As vítimas a que o título se refere não são apenas os empresários e seus funcionários, ou os próprios caminhoneiros, cuja situação está indefinida e prejudica qualquer planejamento de médio ou longo prazo. As vítimas são todos os brasileiros, que têm de conviver com um sistema que gera incerteza institucional e que, em última escala, afasta investimentos, aumenta a especulação e afeta a toda população, retirando a necessária confiança para a retomada do desenvolvimento.

Seguramente, o ideal seria o restabelecimento da livre-iniciativa e das leis de mercado com a revogação da tabela, seja por ato de governo, seja por uma decisão judicial. Enquanto não se tem uma decisão definitiva, temos de conviver com esta intervenção estatal na esfera econômica, manifestamente inconstitucional, e com a consequente insegurança dela decorrente. É até possível imaginar algumas soluções para contornar momentaneamente este problema e mitigar os riscos decorrentes, que deverão ser avaliadas caso a caso; porém, o melhor ainda seria o restabelecimento da lei da oferta e da procura.

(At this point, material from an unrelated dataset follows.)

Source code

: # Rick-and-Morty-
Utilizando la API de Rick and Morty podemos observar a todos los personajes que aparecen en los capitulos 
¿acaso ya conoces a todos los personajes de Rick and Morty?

O cenário é, de fato, incerto.  Mesmo ao empresário, que normalmente é mais habituado ao risco, a situação fica desconfortável quando o mesmo está associado à insegurança política, judicial e institucional, por isso é imprescindível estar atento aos desdobramentos jurídicos e das consequências econômicas, que resolva o problema de uma forma geral. Enquanto isso não ocorre, as decisões devem ser devidamente equalizadas e analisadas examinando cada caso em particular, para adotar a melhor estratégia visando eliminar passivos e evitar problemas futuros, bem como avaliar a chance de eventualmente obter algum ganho competitivo, diante do ambiente confuso gerado pela irreal tabela de fretes. Permanece válida a assertiva, que toda crise abre margem a oportunidades.